IRAQ WILL SOON HAVE TO PAY ITS OWN EXPENSES – HIGH OIL PRICES KEY
TO ECON
The Associated Press 3/11 (2008, “Iraq Oil Revenue Soars, Creating Huge Surplus.”
http://www.msnbc.msn.com/id/23578542/)
Iraq is not spending much of its own money, despite soaring oil revenues that are
pushing the country toward a massive budget surplus, U.S. auditors told Congress on Tuesday. The
expected surplus comes as the U.S. continues to invest billions of dollars in rebuilding
Iraq and faces a financial squeeze domestically because of record oil prices. "The Iraqis
have a budget surplus," said U.S. Comptroller General David Walker. "We have a huge budget deficit. ... One of the questions is who
should be paying." Walker and the other auditors did not give a figure for the likely surplus. U.S. officials contend that Iraq's lack of
spending is due primarily to Baghdad's inability to determine where its money is needed most and how to allocate it efficiently. Two
senators have called for an investigation into the matter. Democrats say the assessment is proof that the Iraq war as a waste of time and
money. The U.S. has spent more than $45 billion on rebuilding Iraq.
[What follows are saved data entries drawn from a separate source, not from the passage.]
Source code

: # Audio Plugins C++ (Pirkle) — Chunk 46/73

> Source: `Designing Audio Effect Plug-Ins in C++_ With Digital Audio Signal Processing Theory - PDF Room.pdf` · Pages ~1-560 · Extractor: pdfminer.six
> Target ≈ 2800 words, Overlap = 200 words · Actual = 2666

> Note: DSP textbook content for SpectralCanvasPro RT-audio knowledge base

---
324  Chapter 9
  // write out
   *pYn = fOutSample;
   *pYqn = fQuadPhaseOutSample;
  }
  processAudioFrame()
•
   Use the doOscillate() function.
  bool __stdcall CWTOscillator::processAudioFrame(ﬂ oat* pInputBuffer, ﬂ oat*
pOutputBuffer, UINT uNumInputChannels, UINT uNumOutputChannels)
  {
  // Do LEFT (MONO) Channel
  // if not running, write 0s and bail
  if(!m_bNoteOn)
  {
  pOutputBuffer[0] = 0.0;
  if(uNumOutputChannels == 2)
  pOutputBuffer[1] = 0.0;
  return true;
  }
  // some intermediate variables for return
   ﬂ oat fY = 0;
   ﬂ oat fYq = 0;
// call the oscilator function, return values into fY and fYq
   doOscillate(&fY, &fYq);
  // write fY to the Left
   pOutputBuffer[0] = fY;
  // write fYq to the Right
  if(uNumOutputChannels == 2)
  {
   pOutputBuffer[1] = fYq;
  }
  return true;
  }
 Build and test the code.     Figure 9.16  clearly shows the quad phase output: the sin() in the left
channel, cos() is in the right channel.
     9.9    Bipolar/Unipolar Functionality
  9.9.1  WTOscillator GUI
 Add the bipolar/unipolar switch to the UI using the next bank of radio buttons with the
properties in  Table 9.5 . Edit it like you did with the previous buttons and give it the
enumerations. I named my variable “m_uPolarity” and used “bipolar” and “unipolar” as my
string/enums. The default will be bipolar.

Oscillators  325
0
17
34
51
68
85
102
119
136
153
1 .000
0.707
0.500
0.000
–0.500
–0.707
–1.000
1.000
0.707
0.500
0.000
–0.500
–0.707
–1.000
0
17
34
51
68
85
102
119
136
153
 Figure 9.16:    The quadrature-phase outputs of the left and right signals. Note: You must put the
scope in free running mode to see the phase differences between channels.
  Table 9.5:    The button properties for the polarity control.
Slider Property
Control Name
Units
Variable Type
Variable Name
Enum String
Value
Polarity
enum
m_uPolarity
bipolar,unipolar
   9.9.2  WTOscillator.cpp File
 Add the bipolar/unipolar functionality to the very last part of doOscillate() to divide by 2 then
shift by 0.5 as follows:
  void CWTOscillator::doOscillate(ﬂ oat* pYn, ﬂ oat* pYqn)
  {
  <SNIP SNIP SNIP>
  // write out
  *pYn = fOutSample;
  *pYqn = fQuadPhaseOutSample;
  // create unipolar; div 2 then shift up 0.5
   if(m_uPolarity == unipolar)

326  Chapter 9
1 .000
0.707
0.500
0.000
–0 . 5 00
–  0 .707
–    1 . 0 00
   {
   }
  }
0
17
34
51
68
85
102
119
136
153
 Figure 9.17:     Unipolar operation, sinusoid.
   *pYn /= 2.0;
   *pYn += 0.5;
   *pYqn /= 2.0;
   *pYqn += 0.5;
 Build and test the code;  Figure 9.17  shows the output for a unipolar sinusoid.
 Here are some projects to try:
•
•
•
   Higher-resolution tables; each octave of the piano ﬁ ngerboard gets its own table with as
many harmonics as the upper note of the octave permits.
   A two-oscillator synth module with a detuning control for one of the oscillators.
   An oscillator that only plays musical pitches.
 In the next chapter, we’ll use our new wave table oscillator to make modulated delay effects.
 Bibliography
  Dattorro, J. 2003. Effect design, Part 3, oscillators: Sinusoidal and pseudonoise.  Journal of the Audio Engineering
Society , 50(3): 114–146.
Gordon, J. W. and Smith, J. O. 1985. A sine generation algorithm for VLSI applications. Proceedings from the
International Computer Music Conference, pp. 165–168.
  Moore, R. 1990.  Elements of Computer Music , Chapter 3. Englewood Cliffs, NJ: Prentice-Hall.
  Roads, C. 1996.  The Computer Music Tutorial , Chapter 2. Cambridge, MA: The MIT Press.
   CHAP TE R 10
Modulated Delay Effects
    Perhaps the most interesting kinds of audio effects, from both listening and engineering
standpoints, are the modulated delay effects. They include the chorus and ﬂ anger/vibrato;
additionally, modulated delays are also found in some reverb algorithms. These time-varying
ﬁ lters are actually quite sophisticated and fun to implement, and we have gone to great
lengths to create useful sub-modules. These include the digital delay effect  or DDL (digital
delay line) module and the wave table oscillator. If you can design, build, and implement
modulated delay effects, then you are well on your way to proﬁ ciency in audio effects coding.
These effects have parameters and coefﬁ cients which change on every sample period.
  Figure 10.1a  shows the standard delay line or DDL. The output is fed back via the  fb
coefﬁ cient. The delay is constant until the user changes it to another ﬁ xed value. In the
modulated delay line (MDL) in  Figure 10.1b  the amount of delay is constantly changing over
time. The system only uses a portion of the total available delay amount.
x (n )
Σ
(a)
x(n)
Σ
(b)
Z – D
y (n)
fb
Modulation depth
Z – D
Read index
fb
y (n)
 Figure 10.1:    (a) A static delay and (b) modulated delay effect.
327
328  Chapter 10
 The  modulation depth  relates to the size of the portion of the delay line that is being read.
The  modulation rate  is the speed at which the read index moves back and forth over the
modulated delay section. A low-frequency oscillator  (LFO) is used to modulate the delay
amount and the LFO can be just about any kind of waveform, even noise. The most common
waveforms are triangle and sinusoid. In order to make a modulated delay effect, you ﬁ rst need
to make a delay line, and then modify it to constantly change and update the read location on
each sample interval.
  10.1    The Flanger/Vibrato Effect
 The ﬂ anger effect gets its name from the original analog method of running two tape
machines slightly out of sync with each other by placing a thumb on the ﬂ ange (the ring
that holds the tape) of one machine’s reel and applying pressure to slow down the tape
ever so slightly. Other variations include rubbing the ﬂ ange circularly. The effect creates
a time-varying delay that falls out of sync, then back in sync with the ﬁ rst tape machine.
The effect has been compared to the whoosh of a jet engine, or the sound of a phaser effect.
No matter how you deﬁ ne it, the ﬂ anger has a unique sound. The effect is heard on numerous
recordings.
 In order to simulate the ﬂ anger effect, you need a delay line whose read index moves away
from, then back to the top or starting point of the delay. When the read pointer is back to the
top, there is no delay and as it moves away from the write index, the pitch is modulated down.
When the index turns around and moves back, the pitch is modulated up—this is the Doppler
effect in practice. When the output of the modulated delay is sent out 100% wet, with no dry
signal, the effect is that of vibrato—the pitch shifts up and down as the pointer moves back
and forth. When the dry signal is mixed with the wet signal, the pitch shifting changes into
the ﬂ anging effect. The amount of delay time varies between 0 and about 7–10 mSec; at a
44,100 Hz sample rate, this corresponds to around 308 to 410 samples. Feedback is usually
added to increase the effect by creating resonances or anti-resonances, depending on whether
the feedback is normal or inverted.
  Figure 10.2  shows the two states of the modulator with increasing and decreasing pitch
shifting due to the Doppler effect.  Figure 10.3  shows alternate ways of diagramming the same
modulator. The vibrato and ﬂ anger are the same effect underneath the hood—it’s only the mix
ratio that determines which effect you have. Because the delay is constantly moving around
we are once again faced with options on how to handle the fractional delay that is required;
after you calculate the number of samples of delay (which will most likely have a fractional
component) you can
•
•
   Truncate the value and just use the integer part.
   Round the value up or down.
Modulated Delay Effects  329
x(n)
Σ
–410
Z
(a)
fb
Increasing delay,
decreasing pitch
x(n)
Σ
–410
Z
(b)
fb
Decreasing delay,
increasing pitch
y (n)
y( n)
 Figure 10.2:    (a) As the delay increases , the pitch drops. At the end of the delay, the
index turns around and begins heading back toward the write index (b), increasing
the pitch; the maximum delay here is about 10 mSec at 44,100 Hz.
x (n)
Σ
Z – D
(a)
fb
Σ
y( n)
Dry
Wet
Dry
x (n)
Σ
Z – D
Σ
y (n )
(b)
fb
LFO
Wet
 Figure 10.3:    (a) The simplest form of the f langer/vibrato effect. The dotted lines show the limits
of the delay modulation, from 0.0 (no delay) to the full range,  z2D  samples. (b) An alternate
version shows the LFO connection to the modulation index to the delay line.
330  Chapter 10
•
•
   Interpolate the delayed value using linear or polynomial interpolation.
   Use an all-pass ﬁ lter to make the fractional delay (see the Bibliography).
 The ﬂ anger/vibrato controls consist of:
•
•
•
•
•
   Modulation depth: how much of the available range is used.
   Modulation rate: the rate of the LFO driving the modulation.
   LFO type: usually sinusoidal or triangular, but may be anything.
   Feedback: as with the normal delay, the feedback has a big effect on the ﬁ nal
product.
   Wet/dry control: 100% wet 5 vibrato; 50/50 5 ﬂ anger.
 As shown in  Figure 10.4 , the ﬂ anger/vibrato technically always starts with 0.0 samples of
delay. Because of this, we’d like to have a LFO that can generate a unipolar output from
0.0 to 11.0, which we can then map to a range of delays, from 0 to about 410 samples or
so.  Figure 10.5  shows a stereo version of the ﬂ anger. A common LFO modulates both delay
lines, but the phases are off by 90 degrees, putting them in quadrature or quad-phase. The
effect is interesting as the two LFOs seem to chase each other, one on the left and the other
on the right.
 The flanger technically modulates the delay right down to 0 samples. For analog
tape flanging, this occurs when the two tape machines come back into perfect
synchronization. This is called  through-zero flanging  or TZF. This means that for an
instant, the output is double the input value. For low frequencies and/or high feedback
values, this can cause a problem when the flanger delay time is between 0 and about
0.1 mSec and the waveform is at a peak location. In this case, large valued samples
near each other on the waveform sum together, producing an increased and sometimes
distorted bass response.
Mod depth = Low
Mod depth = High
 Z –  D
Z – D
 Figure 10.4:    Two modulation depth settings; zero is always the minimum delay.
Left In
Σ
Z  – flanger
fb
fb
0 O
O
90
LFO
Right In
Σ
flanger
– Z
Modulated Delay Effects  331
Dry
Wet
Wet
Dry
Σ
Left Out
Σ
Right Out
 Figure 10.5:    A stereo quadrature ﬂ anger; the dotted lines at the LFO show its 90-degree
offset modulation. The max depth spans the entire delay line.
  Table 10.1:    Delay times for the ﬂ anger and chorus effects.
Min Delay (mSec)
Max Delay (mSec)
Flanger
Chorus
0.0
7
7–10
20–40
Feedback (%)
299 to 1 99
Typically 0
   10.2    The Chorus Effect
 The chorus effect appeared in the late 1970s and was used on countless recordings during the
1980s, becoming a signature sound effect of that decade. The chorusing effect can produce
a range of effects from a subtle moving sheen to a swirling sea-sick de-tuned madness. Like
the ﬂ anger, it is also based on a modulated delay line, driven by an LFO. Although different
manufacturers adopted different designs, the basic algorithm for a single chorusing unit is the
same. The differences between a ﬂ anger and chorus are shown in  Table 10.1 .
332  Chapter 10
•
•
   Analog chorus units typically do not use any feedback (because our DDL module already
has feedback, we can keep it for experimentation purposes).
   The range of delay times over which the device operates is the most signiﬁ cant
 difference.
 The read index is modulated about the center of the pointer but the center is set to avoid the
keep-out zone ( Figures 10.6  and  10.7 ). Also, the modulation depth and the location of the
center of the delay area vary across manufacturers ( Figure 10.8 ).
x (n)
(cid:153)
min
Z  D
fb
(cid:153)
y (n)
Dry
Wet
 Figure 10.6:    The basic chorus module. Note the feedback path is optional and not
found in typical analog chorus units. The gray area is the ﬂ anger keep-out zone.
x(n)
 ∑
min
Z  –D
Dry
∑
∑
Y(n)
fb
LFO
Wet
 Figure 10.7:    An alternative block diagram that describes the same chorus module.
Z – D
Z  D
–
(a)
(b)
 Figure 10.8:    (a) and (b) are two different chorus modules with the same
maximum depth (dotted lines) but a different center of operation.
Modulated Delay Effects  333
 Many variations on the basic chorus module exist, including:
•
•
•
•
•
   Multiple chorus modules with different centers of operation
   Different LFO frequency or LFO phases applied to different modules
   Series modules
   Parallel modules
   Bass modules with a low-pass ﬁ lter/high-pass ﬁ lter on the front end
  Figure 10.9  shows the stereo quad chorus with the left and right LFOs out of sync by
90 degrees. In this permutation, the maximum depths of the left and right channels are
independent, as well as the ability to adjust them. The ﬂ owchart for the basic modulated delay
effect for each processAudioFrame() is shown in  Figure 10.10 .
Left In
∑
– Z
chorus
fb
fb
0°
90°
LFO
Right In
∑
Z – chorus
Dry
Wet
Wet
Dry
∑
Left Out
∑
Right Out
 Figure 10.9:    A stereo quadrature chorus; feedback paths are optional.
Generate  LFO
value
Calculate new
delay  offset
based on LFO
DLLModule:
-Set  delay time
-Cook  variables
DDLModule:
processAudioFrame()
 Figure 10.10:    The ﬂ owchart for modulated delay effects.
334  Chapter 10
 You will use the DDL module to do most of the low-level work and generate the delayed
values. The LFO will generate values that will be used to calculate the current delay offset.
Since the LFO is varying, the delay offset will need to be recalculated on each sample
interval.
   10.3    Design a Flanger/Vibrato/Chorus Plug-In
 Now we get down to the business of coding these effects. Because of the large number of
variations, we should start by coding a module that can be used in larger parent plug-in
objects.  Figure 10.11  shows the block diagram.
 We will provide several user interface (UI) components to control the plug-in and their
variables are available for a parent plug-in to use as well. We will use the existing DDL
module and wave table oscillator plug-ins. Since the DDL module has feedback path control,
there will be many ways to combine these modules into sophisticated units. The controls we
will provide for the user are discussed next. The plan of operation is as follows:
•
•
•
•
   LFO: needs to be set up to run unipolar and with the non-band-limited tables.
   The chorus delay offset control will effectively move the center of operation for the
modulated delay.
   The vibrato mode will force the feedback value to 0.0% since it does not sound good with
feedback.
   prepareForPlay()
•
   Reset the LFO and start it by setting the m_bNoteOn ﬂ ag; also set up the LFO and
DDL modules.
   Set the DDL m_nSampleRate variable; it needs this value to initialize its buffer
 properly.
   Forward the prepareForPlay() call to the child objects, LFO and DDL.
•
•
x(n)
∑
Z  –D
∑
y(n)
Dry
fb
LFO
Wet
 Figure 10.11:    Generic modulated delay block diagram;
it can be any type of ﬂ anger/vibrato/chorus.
And while officials
in Iraq contend that much progress is being made, many projects remain unfinished
and U.S. troops are still needed to provide security. "They ought to be able to use
some of their oil to pay for their own costs and not keep sending the bill to the United
States," said Sen. Patrick Leahy, a Democrat. In recent months, Iraq experienced its highest oil
production and export levels since the war began five years ago, said Stuart Bowen, special
inspector general for Iraq reconstruction. That spike in revenue combined with the highest oil prices
in history, "coalesce into an enormous revenue windfall for the Iraqi government,"
Bowen told the Senate Appropriations Committee. Whereas Iraqi officials estimated $35 billion in oil revenues last fall, Bowen said the
final number is likely to be closer to $60 billion. "That
certainly gives them resources to carry forward
with an extensive reconstruction plan," Bowen said.